Re: understanding neuroscience

Clint O'Dell (
Thu, 02 Sep 1999 12:23:31 MDT

Robert Bradbury wrote:
>Indifference is difficult to achieve I would agree. The
>two best techniques that I know about are "self-observational"
>meditation and the "Stop" technique developed (or at least
>used) by the Russian(?) mystic Gurdieff. I'm not sure
>the stop technique (where a teacher requests that the student
>"stop" and notice the thoughts passing through the mind)
>can work on oneself. It would seem to require an isolated
>part of the mind that can produce random interrupts.

These are the techniques I use to make my observations. I don't know who Gurdieff is, I discovered it myself when I was about 11. That was the time I truly comprehended what it meant to die. I knew for a fact then that there was no heaven, hell, after-life, God, or gods. Before then I was agnostic. Having no evidence, direct or indirect, and recognizing the childish beliefs of my father and close relatives I just couldn't believe what I was being told; so, I had to find out for myself. That is when I became a philosopher and studied everything around me, finding my own answers to questions. Around 12 or 13 I started exploring my own thoughts. I noticed that my thoughts and memories usually 'triggered' other thoughts and memories. I knew then that they must be related. Also, having been institutionalized for 3 years I had a chance to study the minds of mentally ill patients and the minds of mentally capable psychologist and psychiatrist. While there I also learned about memory. I paid close attention to the tests the doctors gave me and questioned my self why they asked the questions they did and why were they constantly performing CAT scans.
To this day all I know why is that there is something 'odd' about my brain. I always thought these doctors were pretty stupid if they can only tell my brain was 'odd' and couldn't tell me what made it odd. I must have been part of some sort of experiment or something because they wouldn't tell me a dam thing!
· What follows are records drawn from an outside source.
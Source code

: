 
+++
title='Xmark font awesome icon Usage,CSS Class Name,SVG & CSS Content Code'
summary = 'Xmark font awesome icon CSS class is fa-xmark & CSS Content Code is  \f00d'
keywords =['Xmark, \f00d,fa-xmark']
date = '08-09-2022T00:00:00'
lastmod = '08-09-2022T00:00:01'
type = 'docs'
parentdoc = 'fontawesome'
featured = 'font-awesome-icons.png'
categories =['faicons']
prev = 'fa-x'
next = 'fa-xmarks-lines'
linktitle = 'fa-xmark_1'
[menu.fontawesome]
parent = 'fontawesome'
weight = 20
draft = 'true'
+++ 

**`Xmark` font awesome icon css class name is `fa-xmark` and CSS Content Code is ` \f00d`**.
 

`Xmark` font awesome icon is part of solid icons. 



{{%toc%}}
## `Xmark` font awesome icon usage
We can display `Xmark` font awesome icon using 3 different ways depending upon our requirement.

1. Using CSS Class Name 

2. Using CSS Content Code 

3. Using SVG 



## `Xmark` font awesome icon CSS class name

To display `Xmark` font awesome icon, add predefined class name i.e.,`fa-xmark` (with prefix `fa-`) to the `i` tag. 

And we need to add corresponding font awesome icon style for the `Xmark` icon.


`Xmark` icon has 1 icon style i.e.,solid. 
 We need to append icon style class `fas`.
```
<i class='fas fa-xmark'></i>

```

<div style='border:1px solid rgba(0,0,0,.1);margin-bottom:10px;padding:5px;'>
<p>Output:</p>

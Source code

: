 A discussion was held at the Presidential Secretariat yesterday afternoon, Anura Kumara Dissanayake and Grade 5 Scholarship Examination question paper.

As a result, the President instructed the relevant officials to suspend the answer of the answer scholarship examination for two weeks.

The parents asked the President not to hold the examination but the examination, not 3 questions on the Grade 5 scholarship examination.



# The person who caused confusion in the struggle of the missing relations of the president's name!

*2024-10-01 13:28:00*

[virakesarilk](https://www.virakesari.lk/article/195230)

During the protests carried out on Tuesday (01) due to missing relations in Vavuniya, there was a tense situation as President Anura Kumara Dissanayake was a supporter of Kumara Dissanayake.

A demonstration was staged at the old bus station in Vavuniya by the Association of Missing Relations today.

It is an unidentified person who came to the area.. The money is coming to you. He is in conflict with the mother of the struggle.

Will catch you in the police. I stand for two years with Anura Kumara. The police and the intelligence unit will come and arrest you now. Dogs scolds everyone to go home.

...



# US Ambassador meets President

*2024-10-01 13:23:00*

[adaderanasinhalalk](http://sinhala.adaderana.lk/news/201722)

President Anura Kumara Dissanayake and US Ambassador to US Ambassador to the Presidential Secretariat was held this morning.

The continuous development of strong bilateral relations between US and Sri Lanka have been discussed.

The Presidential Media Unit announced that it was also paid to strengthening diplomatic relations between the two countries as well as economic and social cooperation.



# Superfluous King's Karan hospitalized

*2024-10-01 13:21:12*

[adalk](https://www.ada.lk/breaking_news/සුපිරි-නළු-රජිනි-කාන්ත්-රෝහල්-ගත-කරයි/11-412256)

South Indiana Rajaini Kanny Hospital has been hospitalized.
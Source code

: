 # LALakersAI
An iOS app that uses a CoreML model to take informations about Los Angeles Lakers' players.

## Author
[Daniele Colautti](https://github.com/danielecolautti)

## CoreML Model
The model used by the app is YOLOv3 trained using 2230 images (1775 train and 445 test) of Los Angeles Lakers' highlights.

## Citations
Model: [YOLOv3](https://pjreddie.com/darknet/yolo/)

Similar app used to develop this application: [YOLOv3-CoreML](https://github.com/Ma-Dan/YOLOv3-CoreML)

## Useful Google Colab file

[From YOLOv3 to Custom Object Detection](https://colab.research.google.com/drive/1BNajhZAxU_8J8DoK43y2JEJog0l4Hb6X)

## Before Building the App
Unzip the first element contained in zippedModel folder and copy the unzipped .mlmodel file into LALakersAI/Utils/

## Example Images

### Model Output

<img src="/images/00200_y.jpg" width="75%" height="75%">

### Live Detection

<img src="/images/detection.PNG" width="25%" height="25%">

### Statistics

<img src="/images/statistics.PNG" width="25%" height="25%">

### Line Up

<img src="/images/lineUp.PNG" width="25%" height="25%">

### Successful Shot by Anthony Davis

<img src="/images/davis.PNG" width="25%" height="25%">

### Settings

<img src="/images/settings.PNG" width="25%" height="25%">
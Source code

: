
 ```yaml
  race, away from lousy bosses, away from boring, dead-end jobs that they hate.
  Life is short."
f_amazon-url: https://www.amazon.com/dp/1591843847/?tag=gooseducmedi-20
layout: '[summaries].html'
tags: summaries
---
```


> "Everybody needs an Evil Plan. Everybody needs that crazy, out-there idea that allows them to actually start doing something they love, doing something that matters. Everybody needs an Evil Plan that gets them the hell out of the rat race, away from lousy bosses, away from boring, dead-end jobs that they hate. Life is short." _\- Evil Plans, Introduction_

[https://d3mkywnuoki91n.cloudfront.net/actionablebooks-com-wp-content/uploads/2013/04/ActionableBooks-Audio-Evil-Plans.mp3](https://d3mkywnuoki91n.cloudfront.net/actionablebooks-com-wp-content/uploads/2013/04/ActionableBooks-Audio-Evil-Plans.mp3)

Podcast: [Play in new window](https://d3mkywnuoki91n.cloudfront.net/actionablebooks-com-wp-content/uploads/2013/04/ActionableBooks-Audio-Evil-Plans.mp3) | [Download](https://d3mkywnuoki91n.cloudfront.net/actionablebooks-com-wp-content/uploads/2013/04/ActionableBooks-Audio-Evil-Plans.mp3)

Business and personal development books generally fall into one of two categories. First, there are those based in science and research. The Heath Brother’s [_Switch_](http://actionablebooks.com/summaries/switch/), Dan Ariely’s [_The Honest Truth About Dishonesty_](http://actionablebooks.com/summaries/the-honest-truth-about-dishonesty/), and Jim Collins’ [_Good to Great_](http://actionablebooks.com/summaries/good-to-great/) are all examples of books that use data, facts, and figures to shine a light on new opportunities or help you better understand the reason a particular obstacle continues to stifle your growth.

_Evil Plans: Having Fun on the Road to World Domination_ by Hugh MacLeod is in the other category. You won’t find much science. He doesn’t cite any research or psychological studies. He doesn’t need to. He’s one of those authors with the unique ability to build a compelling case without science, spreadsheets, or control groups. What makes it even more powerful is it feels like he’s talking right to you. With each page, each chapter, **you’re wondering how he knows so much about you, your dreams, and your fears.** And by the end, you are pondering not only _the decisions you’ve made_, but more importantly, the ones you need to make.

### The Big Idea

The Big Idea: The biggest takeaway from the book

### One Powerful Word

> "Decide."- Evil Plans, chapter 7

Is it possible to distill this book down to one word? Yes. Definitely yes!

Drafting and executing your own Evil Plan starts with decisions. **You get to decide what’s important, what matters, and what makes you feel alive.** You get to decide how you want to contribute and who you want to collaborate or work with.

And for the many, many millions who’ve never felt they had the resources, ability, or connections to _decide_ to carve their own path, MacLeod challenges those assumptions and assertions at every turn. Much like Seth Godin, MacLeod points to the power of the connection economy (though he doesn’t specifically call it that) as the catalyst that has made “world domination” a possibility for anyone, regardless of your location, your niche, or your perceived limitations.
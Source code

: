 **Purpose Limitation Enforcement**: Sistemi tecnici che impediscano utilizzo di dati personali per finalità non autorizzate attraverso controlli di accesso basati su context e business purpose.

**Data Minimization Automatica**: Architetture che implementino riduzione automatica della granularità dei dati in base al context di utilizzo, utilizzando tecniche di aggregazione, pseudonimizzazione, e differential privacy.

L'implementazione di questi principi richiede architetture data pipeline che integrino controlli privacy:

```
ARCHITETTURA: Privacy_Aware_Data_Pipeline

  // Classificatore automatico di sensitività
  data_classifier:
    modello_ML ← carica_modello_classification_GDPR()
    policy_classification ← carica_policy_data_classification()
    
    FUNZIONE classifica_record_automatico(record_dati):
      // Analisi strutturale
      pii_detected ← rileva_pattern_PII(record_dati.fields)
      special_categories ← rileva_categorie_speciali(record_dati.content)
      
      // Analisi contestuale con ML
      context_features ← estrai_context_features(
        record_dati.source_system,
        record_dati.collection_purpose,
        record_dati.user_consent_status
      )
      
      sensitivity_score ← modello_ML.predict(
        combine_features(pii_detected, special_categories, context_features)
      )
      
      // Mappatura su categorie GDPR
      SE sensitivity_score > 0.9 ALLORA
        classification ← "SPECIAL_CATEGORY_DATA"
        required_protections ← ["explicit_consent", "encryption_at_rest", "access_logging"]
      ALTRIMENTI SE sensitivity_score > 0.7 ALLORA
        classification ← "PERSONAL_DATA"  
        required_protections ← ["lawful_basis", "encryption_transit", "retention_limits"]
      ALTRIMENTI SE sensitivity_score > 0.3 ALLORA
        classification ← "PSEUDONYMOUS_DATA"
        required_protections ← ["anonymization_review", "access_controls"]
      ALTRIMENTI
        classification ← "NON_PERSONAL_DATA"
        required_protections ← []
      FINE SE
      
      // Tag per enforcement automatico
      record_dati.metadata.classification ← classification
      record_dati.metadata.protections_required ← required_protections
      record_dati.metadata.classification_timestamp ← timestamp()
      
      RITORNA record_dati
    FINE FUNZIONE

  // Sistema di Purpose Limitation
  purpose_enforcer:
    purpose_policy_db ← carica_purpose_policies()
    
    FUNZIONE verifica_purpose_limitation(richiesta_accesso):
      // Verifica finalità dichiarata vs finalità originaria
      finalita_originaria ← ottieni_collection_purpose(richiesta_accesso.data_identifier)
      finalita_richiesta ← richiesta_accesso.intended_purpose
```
Anyways, there came a time when I had no emotions at all. Complete indifference. That lasted a few months until they started pumping me with all sorts of medication. But during that time is when I came across my most important discoveries about myself. Those are what I'm trying to write down, for the first time, in my posts. Some of the things I figured out I can't remember very well. Like how 'free will' works.

When they finally let me go, I was a complete emotional idiot! I've been working for 2 years now to rebuild myself. It took more than 2 years to discover how stupid I had become. Entered a genius, exited a slightly above average idiot.

But my point is, you can observe thoughts go through your mind, you just can't think about them as they occur unless you develop a side (thread) thought process. You can do that through practice. Start out trying to do two simple math problems at once.

And yes, random interrupts would be necessary. Any evidence for this as of yet? Anyone know?